THE DATA:
----

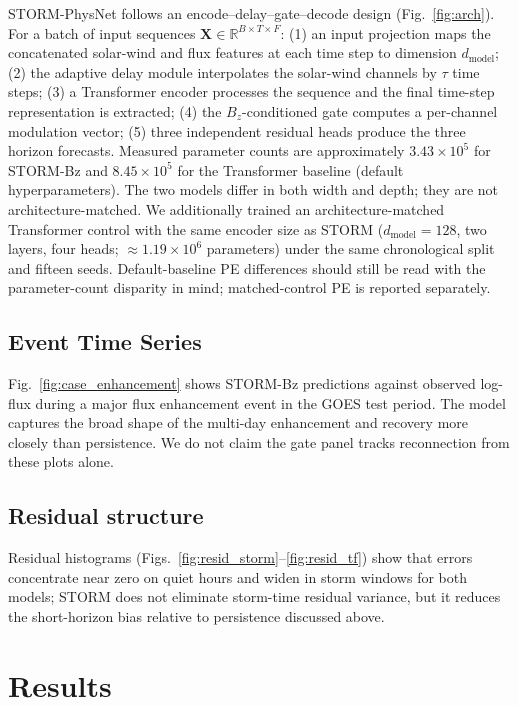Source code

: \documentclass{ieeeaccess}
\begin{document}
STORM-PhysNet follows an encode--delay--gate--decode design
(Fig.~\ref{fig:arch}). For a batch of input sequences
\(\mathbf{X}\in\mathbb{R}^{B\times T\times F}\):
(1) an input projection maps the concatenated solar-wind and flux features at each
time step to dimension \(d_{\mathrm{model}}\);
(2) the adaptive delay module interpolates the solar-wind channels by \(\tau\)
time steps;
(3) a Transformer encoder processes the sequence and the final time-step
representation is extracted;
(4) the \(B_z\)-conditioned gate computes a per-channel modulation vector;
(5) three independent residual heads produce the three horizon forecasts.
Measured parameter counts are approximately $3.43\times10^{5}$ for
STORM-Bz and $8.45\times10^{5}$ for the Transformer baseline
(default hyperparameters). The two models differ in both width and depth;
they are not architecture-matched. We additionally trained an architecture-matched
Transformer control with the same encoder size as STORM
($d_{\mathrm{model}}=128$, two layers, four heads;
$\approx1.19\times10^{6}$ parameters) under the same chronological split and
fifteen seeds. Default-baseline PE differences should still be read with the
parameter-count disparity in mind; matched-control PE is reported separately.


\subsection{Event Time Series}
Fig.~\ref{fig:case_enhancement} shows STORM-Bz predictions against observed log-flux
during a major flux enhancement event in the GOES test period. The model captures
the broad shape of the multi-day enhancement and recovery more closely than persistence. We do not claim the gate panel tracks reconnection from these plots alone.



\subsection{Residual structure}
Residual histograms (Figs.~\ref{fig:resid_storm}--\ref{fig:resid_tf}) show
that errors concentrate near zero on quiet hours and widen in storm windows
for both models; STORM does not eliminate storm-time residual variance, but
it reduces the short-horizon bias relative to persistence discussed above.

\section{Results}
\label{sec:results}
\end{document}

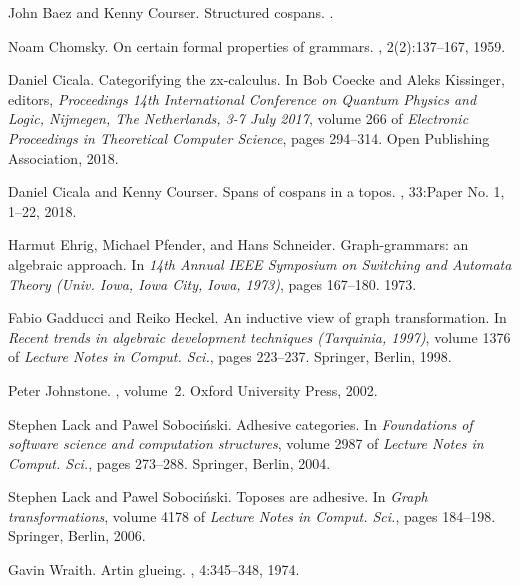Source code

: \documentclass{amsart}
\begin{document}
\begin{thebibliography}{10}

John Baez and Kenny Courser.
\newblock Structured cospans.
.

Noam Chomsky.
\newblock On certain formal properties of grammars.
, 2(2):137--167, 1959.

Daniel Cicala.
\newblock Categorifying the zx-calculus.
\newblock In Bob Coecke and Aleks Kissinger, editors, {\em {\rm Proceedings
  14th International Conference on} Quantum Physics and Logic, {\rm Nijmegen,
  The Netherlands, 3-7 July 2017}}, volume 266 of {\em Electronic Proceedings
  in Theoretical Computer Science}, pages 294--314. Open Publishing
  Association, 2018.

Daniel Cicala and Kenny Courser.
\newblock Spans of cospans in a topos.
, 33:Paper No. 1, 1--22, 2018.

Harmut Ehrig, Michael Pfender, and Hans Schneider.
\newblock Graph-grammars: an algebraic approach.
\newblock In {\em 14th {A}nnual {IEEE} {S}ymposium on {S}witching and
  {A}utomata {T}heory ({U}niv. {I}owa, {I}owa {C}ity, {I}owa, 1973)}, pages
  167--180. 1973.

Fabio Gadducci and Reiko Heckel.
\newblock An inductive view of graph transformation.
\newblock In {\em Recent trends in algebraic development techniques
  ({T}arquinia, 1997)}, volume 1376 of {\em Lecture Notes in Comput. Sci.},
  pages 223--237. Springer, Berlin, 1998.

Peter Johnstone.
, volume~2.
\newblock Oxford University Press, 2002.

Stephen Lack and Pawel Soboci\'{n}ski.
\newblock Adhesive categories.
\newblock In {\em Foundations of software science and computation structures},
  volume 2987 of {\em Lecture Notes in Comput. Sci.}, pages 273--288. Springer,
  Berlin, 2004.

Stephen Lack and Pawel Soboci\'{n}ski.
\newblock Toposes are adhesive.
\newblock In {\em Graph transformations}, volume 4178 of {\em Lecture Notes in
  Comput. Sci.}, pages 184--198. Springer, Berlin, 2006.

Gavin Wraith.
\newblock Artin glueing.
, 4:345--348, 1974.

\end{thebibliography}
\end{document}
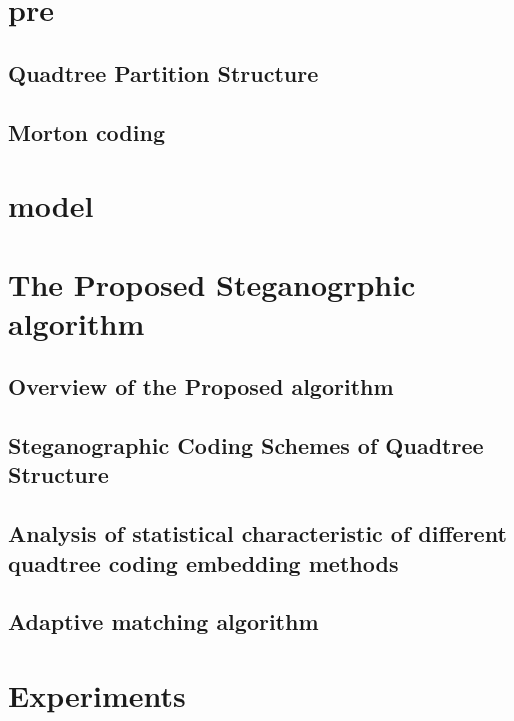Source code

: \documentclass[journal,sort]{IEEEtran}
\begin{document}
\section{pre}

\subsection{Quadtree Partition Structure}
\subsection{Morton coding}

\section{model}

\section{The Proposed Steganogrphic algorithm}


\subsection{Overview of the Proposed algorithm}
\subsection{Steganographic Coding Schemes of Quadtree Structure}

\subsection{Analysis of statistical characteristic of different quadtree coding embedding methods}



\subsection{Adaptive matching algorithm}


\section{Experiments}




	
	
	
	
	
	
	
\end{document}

----

EXERCISE DESCRIPTION:
Give back all of the entries above exactly, with the pictures excluded.

THE ANSWER:
Source code

: \documentclass{ieeeaccess}
\begin{document}
STORM-PhysNet follows an encode--delay--gate--decode design
(Fig.~\ref{fig:arch}). For a batch of input sequences
\(\mathbf{X}\in\mathbb{R}^{B\times T\times F}\):
(1) an input projection maps the concatenated solar-wind and flux features at each
time step to dimension \(d_{\mathrm{model}}\);
(2) the adaptive delay module interpolates the solar-wind channels by \(\tau\)
time steps;
(3) a Transformer encoder processes the sequence and the final time-step
representation is extracted;
(4) the \(B_z\)-conditioned gate computes a per-channel modulation vector;
(5) three independent residual heads produce the three horizon forecasts.
Measured parameter counts are approximately $3.43\times10^{5}$ for
STORM-Bz and $8.45\times10^{5}$ for the Transformer baseline
(default hyperparameters). The two models differ in both width and depth;
they are not architecture-matched. We additionally trained an architecture-matched
Transformer control with the same encoder size as STORM
($d_{\mathrm{model}}=128$, two layers, four heads;
$\approx1.19\times10^{6}$ parameters) under the same chronological split and
fifteen seeds. Default-baseline PE differences should still be read with the
parameter-count disparity in mind; matched-control PE is reported separately.


\subsection{Event Time Series}
Fig.~\ref{fig:case_enhancement} shows STORM-Bz predictions against observed log-flux
during a major flux enhancement event in the GOES test period. The model captures
the broad shape of the multi-day enhancement and recovery more closely than persistence. We do not claim the gate panel tracks reconnection from these plots alone.



\subsection{Residual structure}
Residual histograms (Figs.~\ref{fig:resid_storm}--\ref{fig:resid_tf}) show
that errors concentrate near zero on quiet hours and widen in storm windows
for both models; STORM does not eliminate storm-time residual variance, but
it reduces the short-horizon bias relative to persistence discussed above.

\section{Results}
\label{sec:results}
\end{document}

Source code

: \documentclass{amsart}
\begin{document}
\begin{thebibliography}{10}

John Baez and Kenny Courser.
\newblock Structured cospans.
.

Noam Chomsky.
\newblock On certain formal properties of grammars.
, 2(2):137--167, 1959.

Daniel Cicala.
\newblock Categorifying the zx-calculus.
\newblock In Bob Coecke and Aleks Kissinger, editors, {\em {\rm Proceedings
  14th International Conference on} Quantum Physics and Logic, {\rm Nijmegen,
  The Netherlands, 3-7 July 2017}}, volume 266 of {\em Electronic Proceedings
  in Theoretical Computer Science}, pages 294--314. Open Publishing
  Association, 2018.

Daniel Cicala and Kenny Courser.
\newblock Spans of cospans in a topos.
, 33:Paper No. 1, 1--22, 2018.

Harmut Ehrig, Michael Pfender, and Hans Schneider.
\newblock Graph-grammars: an algebraic approach.
\newblock In {\em 14th {A}nnual {IEEE} {S}ymposium on {S}witching and
  {A}utomata {T}heory ({U}niv. {I}owa, {I}owa {C}ity, {I}owa, 1973)}, pages
  167--180. 1973.

Fabio Gadducci and Reiko Heckel.
\newblock An inductive view of graph transformation.
\newblock In {\em Recent trends in algebraic development techniques
  ({T}arquinia, 1997)}, volume 1376 of {\em Lecture Notes in Comput. Sci.},
  pages 223--237. Springer, Berlin, 1998.

Peter Johnstone.
, volume~2.
\newblock Oxford University Press, 2002.

Stephen Lack and Pawel Soboci\'{n}ski.
\newblock Adhesive categories.
\newblock In {\em Foundations of software science and computation structures},
  volume 2987 of {\em Lecture Notes in Comput. Sci.}, pages 273--288. Springer,
  Berlin, 2004.

Stephen Lack and Pawel Soboci\'{n}ski.
\newblock Toposes are adhesive.
\newblock In {\em Graph transformations}, volume 4178 of {\em Lecture Notes in
  Comput. Sci.}, pages 184--198. Springer, Berlin, 2006.

Gavin Wraith.
\newblock Artin glueing.
, 4:345--348, 1974.

\end{thebibliography}
\end{document}
Source code

: \documentclass[journal,sort]{IEEEtran}
\begin{document}
\section{pre}

\subsection{Quadtree Partition Structure}
\subsection{Morton coding}

\section{model}

\section{The Proposed Steganogrphic algorithm}


\subsection{Overview of the Proposed algorithm}
\subsection{Steganographic Coding Schemes of Quadtree Structure}

\subsection{Analysis of statistical characteristic of different quadtree coding embedding methods}



\subsection{Adaptive matching algorithm}


\section{Experiments}




	
	
	
	
	
	
	
\end{document}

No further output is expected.